### TASK GOAL
Wherever a picture appears, leave it out; set down everything else in the records exactly.

### DATA TO EXAMINE
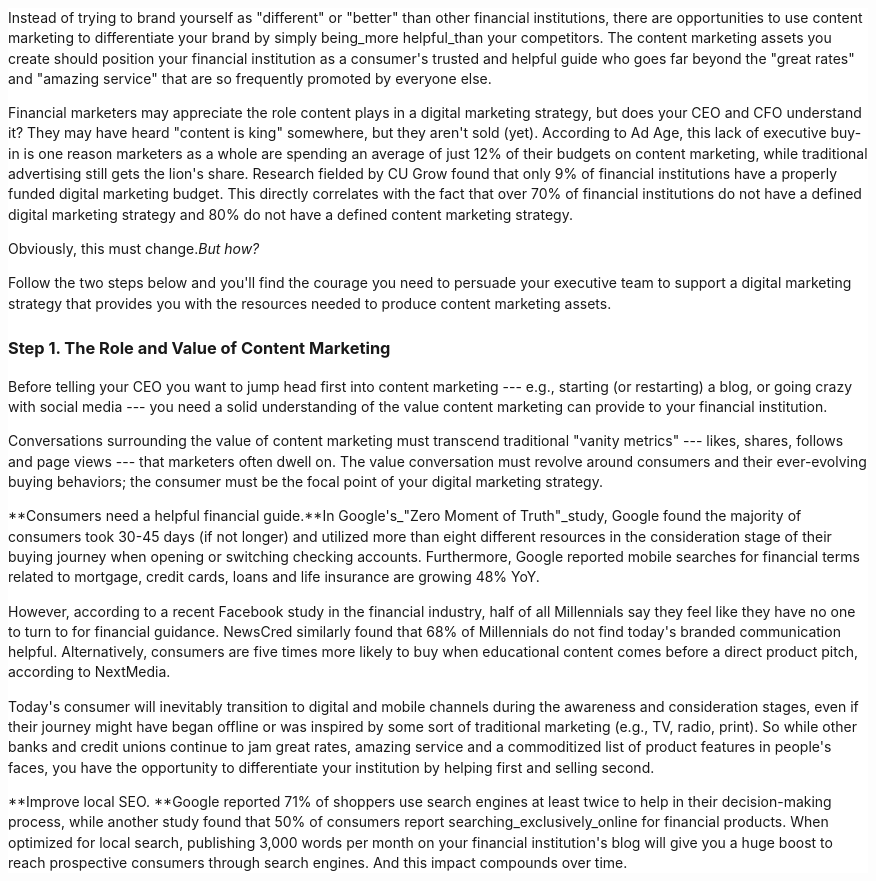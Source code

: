 Instead of trying to brand yourself as "different" or "better" than other financial institutions, there are opportunities to use content marketing to differentiate your brand by simply being_more helpful_than your competitors. The content marketing assets you create should position your financial institution as a consumer's trusted and helpful guide who goes far beyond the "great rates" and "amazing service" that are so frequently promoted by everyone else.

Financial marketers may appreciate the role content plays in a digital marketing strategy, but does your CEO and CFO understand it? They may have heard "content is king" somewhere, but they aren't sold (yet). According to Ad Age, this lack of executive buy-in is one reason marketers as a whole are spending an average of just 12% of their budgets on content marketing, while traditional advertising still gets the lion's share. Research fielded by CU Grow found that only 9% of financial institutions have a properly funded digital marketing budget. This directly correlates with the fact that over 70% of financial institutions do not have a defined digital marketing strategy and 80% do not have a defined content marketing strategy.

Obviously, this must change._But how?_

Follow the two steps below and you'll find the courage you need to persuade your executive team to support a digital marketing strategy that provides you with the resources needed to produce content marketing assets.

### Step 1\. The Role and Value of Content Marketing

Before telling your CEO you want to jump head first into content marketing --- e.g., starting (or restarting) a blog, or going crazy with social media --- you need a solid understanding of the value content marketing can provide to your financial institution.

Conversations surrounding the value of content marketing must transcend traditional "vanity metrics" --- likes, shares, follows and page views --- that marketers often dwell on. The value conversation must revolve around consumers and their ever-evolving buying behaviors; the consumer must be the focal point of your digital marketing strategy.

**Consumers need a helpful financial guide.**In Google's_"Zero Moment of Truth"_study, Google found the majority of consumers took 30-45 days (if not longer) and utilized more than eight different resources in the consideration stage of their buying journey when opening or switching checking accounts. Furthermore, Google reported mobile searches for financial terms related to mortgage, credit cards, loans and life insurance are growing 48% YoY.

However, according to a recent Facebook study in the financial industry, half of all Millennials say they feel like they have no one to turn to for financial guidance. NewsCred similarly found that 68% of Millennials do not find today's branded communication helpful. Alternatively, consumers are five times more likely to buy when educational content comes before a direct product pitch, according to NextMedia.

Today's consumer will inevitably transition to digital and mobile channels during the awareness and consideration stages, even if their journey might have began offline or was inspired by some sort of traditional marketing (e.g., TV, radio, print). So while other banks and credit unions continue to jam great rates, amazing service and a commoditized list of product features in people's faces, you have the opportunity to differentiate your institution by helping first and selling second.

**Improve local SEO. **Google reported 71% of shoppers use search engines at least twice to help in their decision-making process, while another study found that 50% of consumers report searching_exclusively_online for financial products. When optimized for local search, publishing 3,000 words per month on your financial institution's blog will give you a huge boost to reach prospective consumers through search engines. And this impact compounds over time.
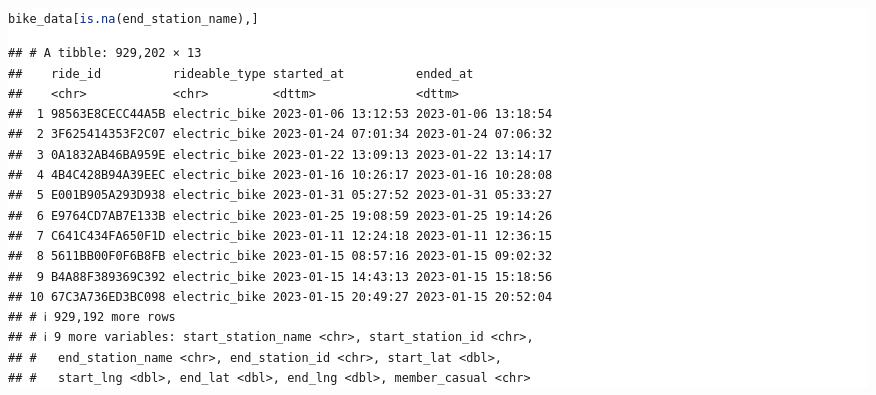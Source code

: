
 ``` r
bike_data[is.na(end_station_name),]
```

    ## # A tibble: 929,202 × 13
    ##    ride_id          rideable_type started_at          ended_at           
    ##    <chr>            <chr>         <dttm>              <dttm>             
    ##  1 98563E8CECC44A5B electric_bike 2023-01-06 13:12:53 2023-01-06 13:18:54
    ##  2 3F625414353F2C07 electric_bike 2023-01-24 07:01:34 2023-01-24 07:06:32
    ##  3 0A1832AB46BA959E electric_bike 2023-01-22 13:09:13 2023-01-22 13:14:17
    ##  4 4B4C428B94A39EEC electric_bike 2023-01-16 10:26:17 2023-01-16 10:28:08
    ##  5 E001B905A293D938 electric_bike 2023-01-31 05:27:52 2023-01-31 05:33:27
    ##  6 E9764CD7AB7E133B electric_bike 2023-01-25 19:08:59 2023-01-25 19:14:26
    ##  7 C641C434FA650F1D electric_bike 2023-01-11 12:24:18 2023-01-11 12:36:15
    ##  8 5611BB00F0F6B8FB electric_bike 2023-01-15 08:57:16 2023-01-15 09:02:32
    ##  9 B4A88F389369C392 electric_bike 2023-01-15 14:43:13 2023-01-15 15:18:56
    ## 10 67C3A736ED3BC098 electric_bike 2023-01-15 20:49:27 2023-01-15 20:52:04
    ## # ℹ 929,192 more rows
    ## # ℹ 9 more variables: start_station_name <chr>, start_station_id <chr>,
    ## #   end_station_name <chr>, end_station_id <chr>, start_lat <dbl>,
    ## #   start_lng <dbl>, end_lat <dbl>, end_lng <dbl>, member_casual <chr>

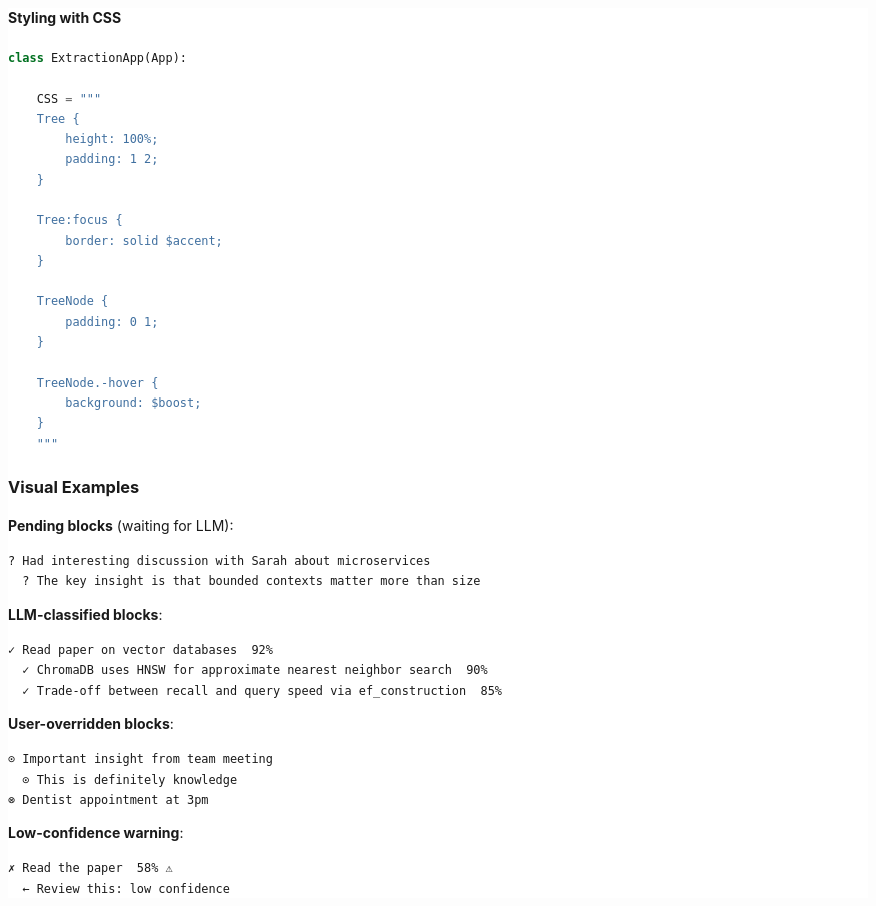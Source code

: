 #### Styling with CSS

```python
class ExtractionApp(App):

    CSS = """
    Tree {
        height: 100%;
        padding: 1 2;
    }

    Tree:focus {
        border: solid $accent;
    }

    TreeNode {
        padding: 0 1;
    }

    TreeNode.-hover {
        background: $boost;
    }
    """
```

### Visual Examples

**Pending blocks** (waiting for LLM):

```
? Had interesting discussion with Sarah about microservices
  ? The key insight is that bounded contexts matter more than size
```

**LLM-classified blocks**:

```
✓ Read paper on vector databases  92%
  ✓ ChromaDB uses HNSW for approximate nearest neighbor search  90%
  ✓ Trade-off between recall and query speed via ef_construction  85%
```

**User-overridden blocks**:

```
⊙ Important insight from team meeting
  ⊙ This is definitely knowledge
⊗ Dentist appointment at 3pm
```

**Low-confidence warning**:

```
✗ Read the paper  58% ⚠
  ← Review this: low confidence
```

### RESPONSE BOX
Source code

: Instead of trying to brand yourself as "different" or "better" than other financial institutions, there are opportunities to use content marketing to differentiate your brand by simply being_more helpful_than your competitors. The content marketing assets you create should position your financial institution as a consumer's trusted and helpful guide who goes far beyond the "great rates" and "amazing service" that are so frequently promoted by everyone else.

Financial marketers may appreciate the role content plays in a digital marketing strategy, but does your CEO and CFO understand it? They may have heard "content is king" somewhere, but they aren't sold (yet). According to Ad Age, this lack of executive buy-in is one reason marketers as a whole are spending an average of just 12% of their budgets on content marketing, while traditional advertising still gets the lion's share. Research fielded by CU Grow found that only 9% of financial institutions have a properly funded digital marketing budget. This directly correlates with the fact that over 70% of financial institutions do not have a defined digital marketing strategy and 80% do not have a defined content marketing strategy.

Obviously, this must change._But how?_

Follow the two steps below and you'll find the courage you need to persuade your executive team to support a digital marketing strategy that provides you with the resources needed to produce content marketing assets.

### Step 1\. The Role and Value of Content Marketing

Before telling your CEO you want to jump head first into content marketing --- e.g., starting (or restarting) a blog, or going crazy with social media --- you need a solid understanding of the value content marketing can provide to your financial institution.

Conversations surrounding the value of content marketing must transcend traditional "vanity metrics" --- likes, shares, follows and page views --- that marketers often dwell on. The value conversation must revolve around consumers and their ever-evolving buying behaviors; the consumer must be the focal point of your digital marketing strategy.

**Consumers need a helpful financial guide.**In Google's_"Zero Moment of Truth"_study, Google found the majority of consumers took 30-45 days (if not longer) and utilized more than eight different resources in the consideration stage of their buying journey when opening or switching checking accounts. Furthermore, Google reported mobile searches for financial terms related to mortgage, credit cards, loans and life insurance are growing 48% YoY.

However, according to a recent Facebook study in the financial industry, half of all Millennials say they feel like they have no one to turn to for financial guidance. NewsCred similarly found that 68% of Millennials do not find today's branded communication helpful. Alternatively, consumers are five times more likely to buy when educational content comes before a direct product pitch, according to NextMedia.

Today's consumer will inevitably transition to digital and mobile channels during the awareness and consideration stages, even if their journey might have began offline or was inspired by some sort of traditional marketing (e.g., TV, radio, print). So while other banks and credit unions continue to jam great rates, amazing service and a commoditized list of product features in people's faces, you have the opportunity to differentiate your institution by helping first and selling second.

**Improve local SEO. **Google reported 71% of shoppers use search engines at least twice to help in their decision-making process, while another study found that 50% of consumers report searching_exclusively_online for financial products. When optimized for local search, publishing 3,000 words per month on your financial institution's blog will give you a huge boost to reach prospective consumers through search engines. And this impact compounds over time.
Source code

:
 ``` r
bike_data[is.na(end_station_name),]
```

    ## # A tibble: 929,202 × 13
    ##    ride_id          rideable_type started_at          ended_at           
    ##    <chr>            <chr>         <dttm>              <dttm>             
    ##  1 98563E8CECC44A5B electric_bike 2023-01-06 13:12:53 2023-01-06 13:18:54
    ##  2 3F625414353F2C07 electric_bike 2023-01-24 07:01:34 2023-01-24 07:06:32
    ##  3 0A1832AB46BA959E electric_bike 2023-01-22 13:09:13 2023-01-22 13:14:17
    ##  4 4B4C428B94A39EEC electric_bike 2023-01-16 10:26:17 2023-01-16 10:28:08
    ##  5 E001B905A293D938 electric_bike 2023-01-31 05:27:52 2023-01-31 05:33:27
    ##  6 E9764CD7AB7E133B electric_bike 2023-01-25 19:08:59 2023-01-25 19:14:26
    ##  7 C641C434FA650F1D electric_bike 2023-01-11 12:24:18 2023-01-11 12:36:15
    ##  8 5611BB00F0F6B8FB electric_bike 2023-01-15 08:57:16 2023-01-15 09:02:32
    ##  9 B4A88F389369C392 electric_bike 2023-01-15 14:43:13 2023-01-15 15:18:56
    ## 10 67C3A736ED3BC098 electric_bike 2023-01-15 20:49:27 2023-01-15 20:52:04
    ## # ℹ 929,192 more rows
    ## # ℹ 9 more variables: start_station_name <chr>, start_station_id <chr>,
    ## #   end_station_name <chr>, end_station_id <chr>, start_lat <dbl>,
    ## #   start_lng <dbl>, end_lat <dbl>, end_lng <dbl>, member_casual <chr>

Source code

: #### Styling with CSS

```python
class ExtractionApp(App):

    CSS = """
    Tree {
        height: 100%;
        padding: 1 2;
    }

    Tree:focus {
        border: solid $accent;
    }

    TreeNode {
        padding: 0 1;
    }

    TreeNode.-hover {
        background: $boost;
    }
    """
```

### Visual Examples

**Pending blocks** (waiting for LLM):

```
? Had interesting discussion with Sarah about microservices
  ? The key insight is that bounded contexts matter more than size
```

**LLM-classified blocks**:

```
✓ Read paper on vector databases  92%
  ✓ ChromaDB uses HNSW for approximate nearest neighbor search  90%
  ✓ Trade-off between recall and query speed via ef_construction  85%
```

**User-overridden blocks**:

```
⊙ Important insight from team meeting
  ⊙ This is definitely knowledge
⊗ Dentist appointment at 3pm
```

**Low-confidence warning**:

```
✗ Read the paper  58% ⚠
  ← Review this: low confidence
```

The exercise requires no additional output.